Keep to one stretch of the data below, the lines from the one with "### Omschrijving van de datavisualisatie" up to and including the one with "Er zijn twee", and return that stretch exactly.
/---
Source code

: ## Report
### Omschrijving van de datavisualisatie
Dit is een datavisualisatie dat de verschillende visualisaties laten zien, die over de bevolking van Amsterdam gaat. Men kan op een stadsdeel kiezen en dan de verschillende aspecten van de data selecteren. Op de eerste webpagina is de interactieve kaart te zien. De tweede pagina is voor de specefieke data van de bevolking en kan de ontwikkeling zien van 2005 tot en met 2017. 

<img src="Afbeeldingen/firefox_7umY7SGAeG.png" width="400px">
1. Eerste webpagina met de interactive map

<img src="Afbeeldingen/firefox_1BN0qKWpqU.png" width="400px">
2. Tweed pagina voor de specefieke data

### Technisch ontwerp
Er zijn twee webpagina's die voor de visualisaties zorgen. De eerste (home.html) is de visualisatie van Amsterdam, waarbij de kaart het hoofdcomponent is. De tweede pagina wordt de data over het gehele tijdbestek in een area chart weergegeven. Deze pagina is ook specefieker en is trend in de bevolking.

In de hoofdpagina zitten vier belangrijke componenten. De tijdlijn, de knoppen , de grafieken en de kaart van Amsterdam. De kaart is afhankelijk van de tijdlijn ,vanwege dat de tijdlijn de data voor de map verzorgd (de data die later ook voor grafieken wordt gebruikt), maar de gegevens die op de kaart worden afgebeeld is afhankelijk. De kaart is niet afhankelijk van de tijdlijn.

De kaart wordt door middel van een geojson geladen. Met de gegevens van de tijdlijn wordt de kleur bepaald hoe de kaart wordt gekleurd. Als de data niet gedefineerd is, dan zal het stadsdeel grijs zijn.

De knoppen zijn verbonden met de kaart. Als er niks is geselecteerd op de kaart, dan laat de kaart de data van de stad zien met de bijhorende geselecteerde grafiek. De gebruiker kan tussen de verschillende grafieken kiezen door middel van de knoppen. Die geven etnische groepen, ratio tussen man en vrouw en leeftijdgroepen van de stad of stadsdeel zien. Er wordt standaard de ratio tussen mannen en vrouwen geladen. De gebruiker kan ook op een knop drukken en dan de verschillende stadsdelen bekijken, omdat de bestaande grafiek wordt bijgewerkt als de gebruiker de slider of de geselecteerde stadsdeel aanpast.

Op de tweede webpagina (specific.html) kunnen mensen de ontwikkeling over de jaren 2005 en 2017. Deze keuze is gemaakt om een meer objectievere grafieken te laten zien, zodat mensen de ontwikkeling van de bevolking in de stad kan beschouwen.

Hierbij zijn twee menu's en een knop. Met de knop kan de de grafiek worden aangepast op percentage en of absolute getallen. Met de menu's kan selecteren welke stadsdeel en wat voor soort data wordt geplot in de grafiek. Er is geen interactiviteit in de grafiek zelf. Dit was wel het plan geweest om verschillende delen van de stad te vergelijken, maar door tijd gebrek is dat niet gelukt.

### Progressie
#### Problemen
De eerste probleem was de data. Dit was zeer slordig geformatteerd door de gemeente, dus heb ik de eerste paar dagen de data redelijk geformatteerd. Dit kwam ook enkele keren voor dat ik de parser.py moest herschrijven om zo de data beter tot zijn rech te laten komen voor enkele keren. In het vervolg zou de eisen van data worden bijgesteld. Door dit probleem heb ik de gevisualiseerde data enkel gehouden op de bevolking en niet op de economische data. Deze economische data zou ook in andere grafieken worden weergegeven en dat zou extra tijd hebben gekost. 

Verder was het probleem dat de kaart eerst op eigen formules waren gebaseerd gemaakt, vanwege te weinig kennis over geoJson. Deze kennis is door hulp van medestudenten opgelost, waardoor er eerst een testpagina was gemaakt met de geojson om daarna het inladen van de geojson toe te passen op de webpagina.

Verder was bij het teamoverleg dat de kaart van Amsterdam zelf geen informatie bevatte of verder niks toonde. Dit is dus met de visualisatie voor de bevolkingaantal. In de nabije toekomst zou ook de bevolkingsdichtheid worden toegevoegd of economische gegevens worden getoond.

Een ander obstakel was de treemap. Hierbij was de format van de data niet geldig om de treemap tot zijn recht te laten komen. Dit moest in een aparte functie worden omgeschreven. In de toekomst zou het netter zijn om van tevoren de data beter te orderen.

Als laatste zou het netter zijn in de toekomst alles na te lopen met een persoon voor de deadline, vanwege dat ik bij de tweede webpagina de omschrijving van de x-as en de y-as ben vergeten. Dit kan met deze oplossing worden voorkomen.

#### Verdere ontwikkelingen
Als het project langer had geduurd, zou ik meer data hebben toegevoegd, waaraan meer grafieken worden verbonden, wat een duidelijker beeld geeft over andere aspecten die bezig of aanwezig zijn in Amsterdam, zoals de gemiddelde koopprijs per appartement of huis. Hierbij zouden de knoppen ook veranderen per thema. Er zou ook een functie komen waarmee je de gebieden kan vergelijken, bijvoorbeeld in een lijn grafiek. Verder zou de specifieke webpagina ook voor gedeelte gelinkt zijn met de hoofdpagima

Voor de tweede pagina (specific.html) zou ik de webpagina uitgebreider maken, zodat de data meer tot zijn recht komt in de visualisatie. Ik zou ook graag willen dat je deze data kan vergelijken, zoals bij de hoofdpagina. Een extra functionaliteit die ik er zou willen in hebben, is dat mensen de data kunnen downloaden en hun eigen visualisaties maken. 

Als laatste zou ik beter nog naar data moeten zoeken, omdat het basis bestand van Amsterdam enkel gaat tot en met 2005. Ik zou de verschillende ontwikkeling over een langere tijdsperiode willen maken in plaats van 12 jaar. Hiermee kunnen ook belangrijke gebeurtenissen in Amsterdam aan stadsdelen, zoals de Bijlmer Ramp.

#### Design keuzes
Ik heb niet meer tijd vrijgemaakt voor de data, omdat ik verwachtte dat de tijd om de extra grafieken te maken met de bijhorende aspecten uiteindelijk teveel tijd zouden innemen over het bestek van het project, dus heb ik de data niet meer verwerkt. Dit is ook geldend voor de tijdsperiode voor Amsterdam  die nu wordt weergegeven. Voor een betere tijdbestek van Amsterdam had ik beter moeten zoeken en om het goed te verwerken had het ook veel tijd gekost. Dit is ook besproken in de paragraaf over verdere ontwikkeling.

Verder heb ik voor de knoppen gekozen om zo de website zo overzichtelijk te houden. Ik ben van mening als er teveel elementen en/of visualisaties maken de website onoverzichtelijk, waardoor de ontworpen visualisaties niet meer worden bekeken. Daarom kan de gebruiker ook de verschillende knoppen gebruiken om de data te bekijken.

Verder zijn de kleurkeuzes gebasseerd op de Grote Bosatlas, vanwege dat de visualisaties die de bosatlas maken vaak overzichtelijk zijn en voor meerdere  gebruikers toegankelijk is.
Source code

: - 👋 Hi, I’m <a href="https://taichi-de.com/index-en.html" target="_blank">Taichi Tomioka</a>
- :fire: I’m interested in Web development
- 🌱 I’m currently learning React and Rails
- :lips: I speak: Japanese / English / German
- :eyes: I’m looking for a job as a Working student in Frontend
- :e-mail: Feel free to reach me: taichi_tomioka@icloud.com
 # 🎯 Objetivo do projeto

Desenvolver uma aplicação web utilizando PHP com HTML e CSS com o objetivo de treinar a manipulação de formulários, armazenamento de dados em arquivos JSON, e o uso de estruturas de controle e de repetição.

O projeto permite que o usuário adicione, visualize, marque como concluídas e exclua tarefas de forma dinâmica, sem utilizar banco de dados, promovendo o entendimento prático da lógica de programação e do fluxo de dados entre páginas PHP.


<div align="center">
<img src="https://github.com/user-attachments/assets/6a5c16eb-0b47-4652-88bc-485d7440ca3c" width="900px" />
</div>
\---
_Written response_.
### Omschrijving van de datavisualisatie
Dit is een datavisualisatie dat de verschillende visualisaties laten zien, die over de bevolking van Amsterdam gaat. Men kan op een stadsdeel kiezen en dan de verschillende aspecten van de data selecteren. Op de eerste webpagina is de interactieve kaart te zien. De tweede pagina is voor de specefieke data van de bevolking en kan de ontwikkeling zien van 2005 tot en met 2017. 

<img src="Afbeeldingen/firefox_7umY7SGAeG.png" width="400px">
1. Eerste webpagina met de interactive map

<img src="Afbeeldingen/firefox_1BN0qKWpqU.png" width="400px">
2. Tweed pagina voor de specefieke data

### Technisch ontwerp
Er zijn twee webpagina's die voor de visualisaties zorgen. De eerste (home.html) is de visualisatie van Amsterdam, waarbij de kaart het hoofdcomponent is. De tweede pagina wordt de data over het gehele tijdbestek in een area chart weergegeven. Deze pagina is ook specefieker en is trend in de bevolking.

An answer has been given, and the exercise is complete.